I’ve just finished Kristin Hersh’s Paradoxical Undressing. In honour of which, here’s some early Throwing Muses:
Seems decent videos from back then are incredibly rare. Shame I couldn’t find a good video of The Letter – I have a bootleg(?) with it on from that Town & Country club gig shown in a couple of those videos, so I’m sure it exists, just no-one’s ever uploaded it to youtube 😦
Throwing Muses are one of those vital bands for me (at least, up till hunkpapa. From The Real Ramona on I start to lose interest), the kind that re-shapes your world, spins you around and says, “THIS. This is what matters. This is what you should be doing.” I reckon you only ever get a couple of those in your lifetime, and it’s very much dependent on where you are when you hear them as to whether they have that kind of world-altering impact.
I got In a Doghouse in my last year of high school, and it’s become the album/book/film that most sums up my adolescence. Something about the fractured stories in Kristin’s lyrics has tangled with the various stories I heard or (very very occasionally – my teenage years were very boring) participated in growing up on the outskirts of Edinburgh. I realise this probably happens to other people listening to other music, but I still think there’s something different about Kristin’s lyrics, something that lends itself particularly to this kind of entanglement. Something about the way you get these vivid fragments of stories that attach themselves to your own memories.
I have a pipe dream of one day writing a TV series based on Hate My Way. Not a literal transcription, and certainly not a biography of Kristin or the band, but something full of vivid fragments and light, a coming of age tale set in a West Coast town (maybe Oban? or Lochgilphead?). And it would be mixed up with stories from my own adolescence, and the hints of stories buried in the song. “Full of colours and sweat, and memories and potential”.

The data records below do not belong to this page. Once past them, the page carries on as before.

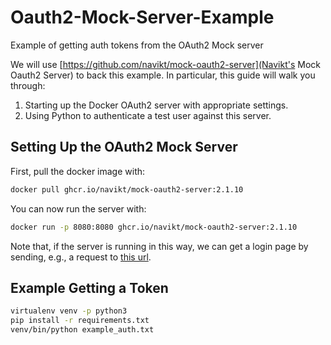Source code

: # Oauth2-Mock-Server-Example
Example of getting auth tokens from the OAuth2 Mock server

We will use [https://github.com/navikt/mock-oauth2-server](Navikt's Mock Oauth2 Server) to back this example.
In particular, this guide will walk you through:

1)  Starting up the Docker OAuth2 server with appropriate settings.
2)  Using Python to authenticate a test user against this server.

## Setting Up the OAuth2 Mock Server

First, pull the docker image with:

```bash
docker pull ghcr.io/navikt/mock-oauth2-server:2.1.10
```

You can now run the server with:
```bash
docker run -p 8080:8080 ghcr.io/navikt/mock-oauth2-server:2.1.10
```

Note that, if the server is running in this way, we can get a login page by sending, e.g., a request to [this url](http://localhost:8080/default/authorize?client_id=foo&response_type=code&redirect_uri=http://localhost:3000&scope=openid).

## Example Getting a Token

```bash
virtualenv venv -p python3
pip install -r requirements.txt
venv/bin/python example_auth.txt
```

Reading the book, I realised that to me, Throwing Muses occupy a similar position to Joy Division. Both offer a hallucinatory take on the world, translating hidden currents into vivid images. But where Joy Division see darkness and death, a dangerous magic, Throwing Muses (despite Kristin’s assertions to the contrary) always seemed to be about life, about its mess and confusion and joy and potential. I do wonder who I would be if I had discovered Joy Division before I discovered Throwing Muses. I think my world would be a far poorer place.